Midwifery skills are a conspicuous gap in the health workforce [11]. While nursing graduates are expected to have competence in both nursing and midwifery, graduates typically have very limited clinical obstetric experience, as very few births take place in public facilities. Only 103 midwives and 63 auxiliary midwives currently work in clinical obstetric roles [11]. With maternal mortality in the Lao PDR estimated at 405 per thousand live births [12] and only 19% of deliveries assisted by skilled birth personnel, establishing a cadre of health workers with midwifery skills is a recognized priority for government and donors alike. The low skills of nursing graduates also points to the broader issue of inadequate standards in training, which affects all cadres of the workforce.

Results and discussion

In this section we explore the intersections between HRH and aid effectiveness in the Lao PDR in relation to four specific issues: workforce planning; training; salaries and supplements; and financial management. In each case we present current challenges, map existing examples of how aid effectiveness is being used to address those challenges and discuss opportunities for further action. We argue that one of the most promising aspects of the aid effectiveness agenda is its broad scope and complex network of cross-governmental links, which provides a mechanism for mediating across the web of stakeholders and interest groups that characterize HRH. A number of concerns are also presented.

Workforce planning

As discussed above, the current workforce profile in the Lao PDR presents challenges in relation to the distribution of health staff and the balance between health cadres – with distortions towards the centre and a relative undersupply of primary care workers: "Many hospitals do not have enough nurses, which creates problems for basic patient care" (said a senior MOH staff member).

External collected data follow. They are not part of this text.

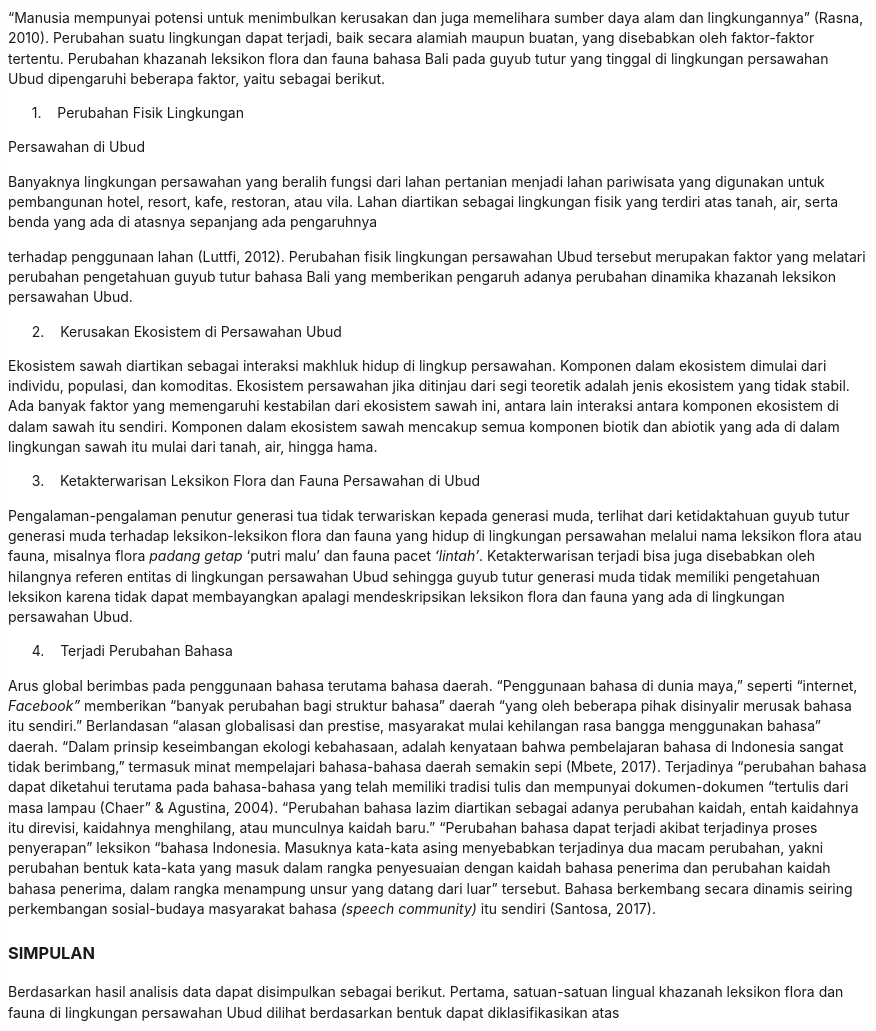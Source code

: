 <p><span class="font4">“Manusia mempunyai potensi untuk menimbulkan kerusakan dan juga memelihara sumber daya alam dan lingkungannya” (Rasna, 2010). Perubahan suatu lingkungan dapat terjadi, baik secara alamiah maupun buatan, yang disebabkan oleh faktor-faktor tertentu. Perubahan khazanah leksikon flora dan fauna bahasa Bali pada guyub tutur yang tinggal di lingkungan persawahan Ubud dipengaruhi beberapa faktor, yaitu sebagai berikut.</span></p>
<ul style="list-style:none;"><li>
<p><span class="font3">1.</span><span class="font4"> &nbsp;&nbsp;&nbsp;Perubahan Fisik Lingkungan</span></p></li></ul>
<p><span class="font4">Persawahan di Ubud</span></p>
<p><span class="font4">Banyaknya lingkungan persawahan yang beralih fungsi dari lahan pertanian menjadi lahan pariwisata yang digunakan untuk pembangunan hotel, resort, kafe, restoran, atau vila. Lahan diartikan sebagai lingkungan fisik yang terdiri atas tanah, air, serta benda yang ada di atasnya sepanjang ada pengaruhnya</span></p>
<p><span class="font4">terhadap penggunaan lahan (Luttfi, 2012). Perubahan fisik lingkungan persawahan Ubud tersebut merupakan faktor yang melatari perubahan pengetahuan guyub tutur bahasa Bali yang memberikan pengaruh adanya perubahan dinamika khazanah leksikon persawahan Ubud.</span></p>
<ul style="list-style:none;"><li>
<p><span class="font3">2.</span><span class="font4"> &nbsp;&nbsp;&nbsp;Kerusakan Ekosistem di Persawahan Ubud</span></p></li></ul>
<p><span class="font4">Ekosistem sawah diartikan sebagai interaksi makhluk hidup di lingkup persawahan. Komponen dalam ekosistem dimulai dari individu, populasi, dan komoditas. Ekosistem persawahan jika ditinjau dari segi teoretik adalah jenis ekosistem yang tidak stabil. Ada banyak faktor yang memengaruhi kestabilan dari ekosistem sawah ini, antara lain interaksi antara komponen ekosistem di dalam sawah itu sendiri. Komponen dalam ekosistem sawah mencakup semua komponen biotik dan abiotik yang ada di dalam lingkungan sawah itu mulai dari tanah, air, hingga hama.</span></p>
<ul style="list-style:none;"><li>
<p><span class="font3">3.</span><span class="font4"> &nbsp;&nbsp;&nbsp;Ketakterwarisan Leksikon Flora dan Fauna Persawahan di Ubud</span></p></li></ul>
<p><span class="font4">Pengalaman-pengalaman penutur generasi tua tidak terwariskan kepada generasi muda, terlihat dari ketidaktahuan guyub tutur generasi muda terhadap leksikon-leksikon flora dan fauna yang hidup di lingkungan persawahan melalui nama leksikon flora atau fauna, misalnya flora </span><span class="font4" style="font-style:italic;">padang getap </span><span class="font4">‘putri malu’ dan fauna pacet </span><span class="font4" style="font-style:italic;">ʻlintahʼ</span><span class="font4">. Ketakterwarisan terjadi bisa juga disebabkan oleh hilangnya referen entitas di lingkungan persawahan Ubud sehingga guyub tutur generasi muda tidak memiliki pengetahuan leksikon karena tidak dapat membayangkan apalagi mendeskripsikan leksikon flora dan fauna yang ada di lingkungan persawahan Ubud.</span></p>
<ul style="list-style:none;"><li>
<p><span class="font3">4.</span><span class="font4"> &nbsp;&nbsp;&nbsp;Terjadi Perubahan Bahasa</span></p></li></ul>
<p><span class="font4">Arus global berimbas pada penggunaan bahasa terutama bahasa daerah. “Penggunaan bahasa di dunia maya,” seperti “internet, </span><span class="font4" style="font-style:italic;">Facebook” </span><span class="font4">memberikan “banyak perubahan bagi struktur bahasa” daerah “yang oleh beberapa pihak disinyalir merusak bahasa itu sendiri.” Berlandasan “alasan globalisasi dan prestise, masyarakat mulai kehilangan rasa bangga menggunakan bahasa” daerah. “Dalam prinsip keseimbangan ekologi kebahasaan, adalah kenyataan bahwa pembelajaran bahasa di Indonesia sangat tidak berimbang,” termasuk minat mempelajari bahasa-bahasa daerah semakin sepi (Mbete, 2017). Terjadinya “perubahan bahasa dapat diketahui terutama pada bahasa-bahasa yang telah memiliki tradisi tulis dan mempunyai dokumen-dokumen “tertulis dari masa lampau (Chaer” &amp;&nbsp;Agustina, 2004). “Perubahan bahasa lazim diartikan sebagai adanya perubahan kaidah, entah kaidahnya itu direvisi, kaidahnya menghilang, atau munculnya kaidah baru.” “Perubahan bahasa dapat terjadi akibat terjadinya proses penyerapan” leksikon “bahasa Indonesia. Masuknya kata-kata asing menyebabkan terjadinya dua macam perubahan, yakni perubahan bentuk kata-kata yang masuk dalam rangka penyesuaian dengan kaidah bahasa penerima dan perubahan kaidah bahasa penerima, dalam rangka menampung unsur yang datang dari luar” tersebut. Bahasa berkembang secara dinamis seiring perkembangan sosial-budaya masyarakat bahasa </span><span class="font4" style="font-style:italic;">(speech community)</span><span class="font4"> itu sendiri (Santosa, 2017).</span></p>
<h3><a name="bookmark18"></a><span class="font4" style="font-weight:bold;"><a name="bookmark19"></a>SIMPULAN</span></h3>
<p><span class="font4">Berdasarkan hasil analisis data dapat disimpulkan sebagai berikut. Pertama, satuan-satuan lingual khazanah leksikon flora dan fauna di lingkungan persawahan Ubud dilihat berdasarkan bentuk dapat diklasifikasikan atas</span></p>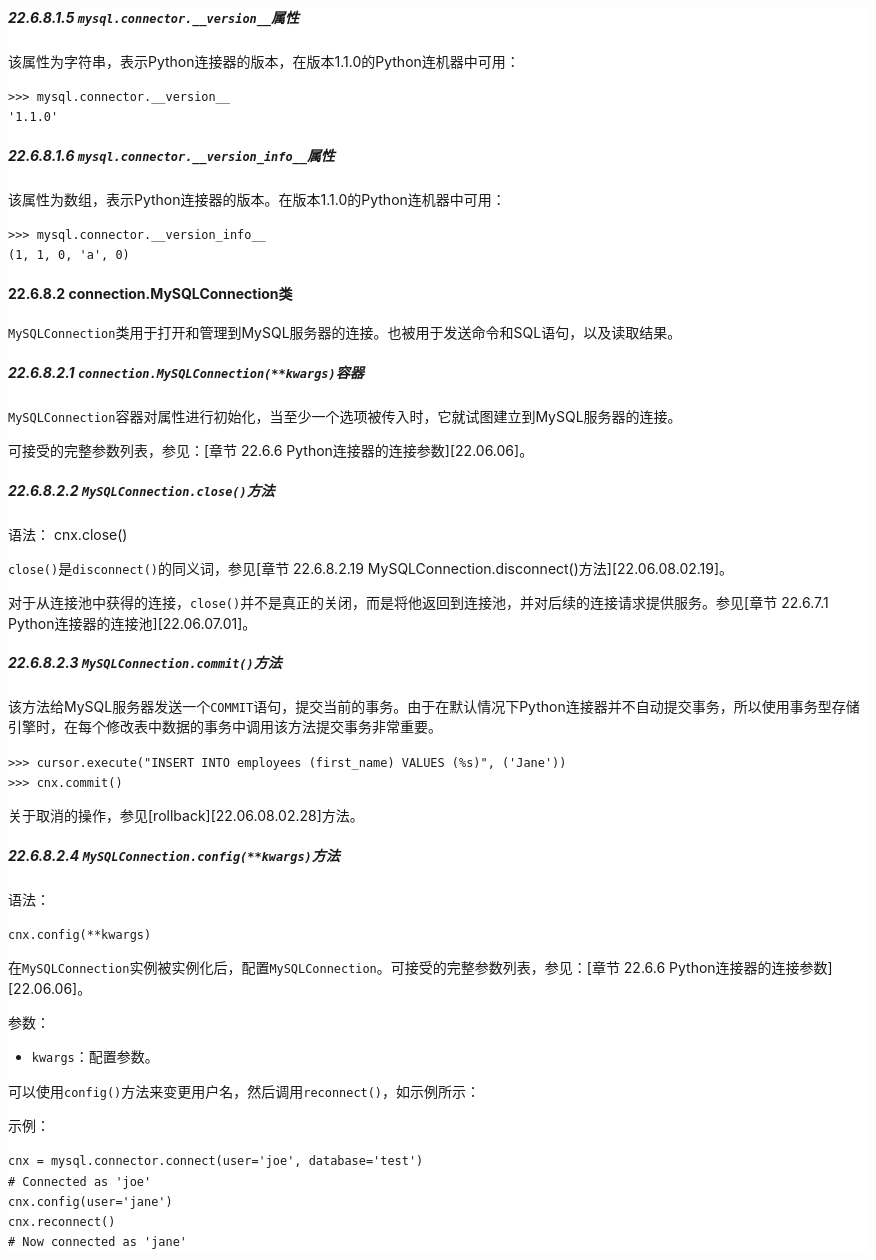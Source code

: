 ##### 22.6.8.1.5 `mysql.connector.__version__`属性

该属性为字符串，表示Python连接器的版本，在版本1.1.0的Python连机器中可用：

    >>> mysql.connector.__version__
    '1.1.0'


##### 22.6.8.1.6 `mysql.connector.__version_info__`属性

该属性为数组，表示Python连接器的版本。在版本1.1.0的Python连机器中可用：

    >>> mysql.connector.__version_info__
    (1, 1, 0, 'a', 0)

#### 22.6.8.2 connection.MySQLConnection类

`MySQLConnection`类用于打开和管理到MySQL服务器的连接。也被用于发送命令和SQL语句，以及读取结果。

##### 22.6.8.2.1 `connection.MySQLConnection(**kwargs)`容器

`MySQLConnection`容器对属性进行初始化，当至少一个选项被传入时，它就试图建立到MySQL服务器的连接。

可接受的完整参数列表，参见：[章节 22.6.6 Python连接器的连接参数][22.06.06]。


##### 22.6.8.2.2 `MySQLConnection.close()`方法

语法：
    cnx.close()

`close()`是`disconnect()`的同义词，参见[章节 22.6.8.2.19 MySQLConnection.disconnect()方法][22.06.08.02.19]。

对于从连接池中获得的连接，`close()`并不是真正的关闭，而是将他返回到连接池，并对后续的连接请求提供服务。参见[章节 22.6.7.1 Python连接器的连接池][22.06.07.01]。
 
##### 22.6.8.2.3 `MySQLConnection.commit()`方法

该方法给MySQL服务器发送一个`COMMIT`语句，提交当前的事务。由于在默认情况下Python连接器并不自动提交事务，所以使用事务型存储引擎时，在每个修改表中数据的事务中调用该方法提交事务非常重要。

    >>> cursor.execute("INSERT INTO employees (first_name) VALUES (%s)", ('Jane'))
    >>> cnx.commit()

关于取消的操作，参见[rollback][22.06.08.02.28]方法。

##### 22.6.8.2.4 `MySQLConnection.config(**kwargs)`方法

语法：

    cnx.config(**kwargs)

在`MySQLConnection`实例被实例化后，配置`MySQLConnection`。可接受的完整参数列表，参见：[章节 22.6.6 Python连接器的连接参数][22.06.06]。

参数：

* `kwargs`：配置参数。

可以使用`config()`方法来变更用户名，然后调用`reconnect()`，如示例所示：

示例：

    cnx = mysql.connector.connect(user='joe', database='test')
    # Connected as 'joe'
    cnx.config(user='jane')
    cnx.reconnect()
    # Now connected as 'jane'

The quota system that allocates staff to provinces locks-in the historical dominance of doctors over nurses. Each year provinces and programmes submit a request for new posts, based on exits (deaths, transfers, retirements) and estimated needs. These requests are compiled by the Ministry of Health and then forwarded to the PACSA for consideration. Informants suggest that because requests from the provinces are so disproportionate to supply and because PACSA does not have the necessary technical perspective to discriminate between competing staffing needs in an environment of resource constraints, historical patterns tend to be maintained. According to a staff member of a multilateral agency: "PACSA does not have an overview of staffing allocation or technical awareness... but it is open to more rational case presentations".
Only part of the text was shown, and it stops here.